Malamute also has a removable liner, which I like for customization and fitting. F22 have a fixed liner I believe.

Kazu rides pipe and jumps with Driver x and C60s.....


----------



## doron (Nov 14, 2010)

I'll chime in since I've been riding Malamutes for 4 years and don't know if anyone else has taken it into the park.

I used to be 100% focused on carving but have been enjoying the more playful nature of my Neversummer SL. Park only makes up about 10% of my riding but the Malamutes have been holding up pretty well. That being said, I am looking to move down to a F22 or F20 next year since I am still a beginner in the park and need something a bit more forgiving/playful.
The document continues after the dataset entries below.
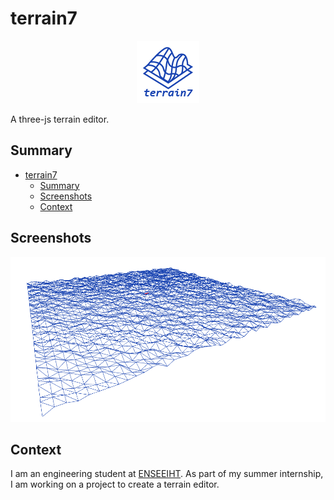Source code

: # terrain7

<p align="center">
  <img src="docs/assets/logo/logo-with-text-x0.1.png" />
</p>

A three-js terrain editor.

## Summary

- [terrain7](#terrain7)
  - [Summary](#summary)
  - [Screenshots](#screenshots)
  - [Context](#context)

## Screenshots

<p align="center">
  <img src="docs/assets/screenshots/screenshot-22-06-14.png" />
</p>

## Context

I am an engineering student at [ENSEEIHT](https://www.enseeiht.fr/fr/index.html).
As part of my summer internship, I am working on a project to create a terrain editor.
If you're comfortable in the park I think you should be fine with the Malamutes if the F22's leave something to be desired. As for packing out, I never really noticed them softening up.


----------



## SnowBum (Sep 27, 2011)

Honestly the F22's had the perfect flex for park riding imo, but left a little to be desired for freeriding. I think I'll give the Malamutes a try and if they feel too stiff for park after they break in I'll just wear my old F22's on park days and pick up some new F22's in the spring when they go on sale. Doron--I had a pair of F20's that I sold as soon as they broke in--I felt that they were too soft even for park riding and liked the F22 much better, but then again I have never liked soft boots. Do you feel like the Malamutes packed out much in size? I am a 10 in the F22 and the Malamute in a size 9 felt like a good fit as long as the liner won't stretch out a ton.


----------



## doron (Nov 14, 2010)

SnowBum said:


> Honestly the F22's had the perfect flex for park riding imo, but left a little to be desired for freeriding. I think I'll give the Malamutes a try and if they feel too stiff for park after they break in I'll just wear my old F22's on park days and pick up some new F22's in the spring when they go on sale. Doron--I had a pair of F20's that I sold as soon as they broke in--I felt that they were too soft even for park riding and liked the F22 much better, but then again I have never liked soft boots. Do you feel like the Malamutes packed out much in size? I am a 10 in the F22 and the Malamute in a size 9 felt like a good fit as long as the liner won't stretch out a ton.


Good to know, may pay more attention to the f22's next year. I don't know if I'm the right person to ask about fit, since I actually sized up half a size to a 10 (long story, high arches, years of pain...) my boots have a strap that keeps my heel in no matter what, so it works for me. You'll love the response for sure, but wait for some more answers on park riding as I'm still new to that world.


----------



## SnowBum (Sep 27, 2011)

Well a local shop offered me the Malamutes at a 15% preseason discount so I bought a pair of size 9's. Now I just need to get some footbeds for my ridiculously high arches--I was planning on going with the blue Soles but someone recommended Montrail because they have better cushioning, anybody have experience with these?


----------



## doron (Nov 14, 2010)

Heard good things, superfeet have really high arch support too.

Just fyi, montrails get better reviews though.


----------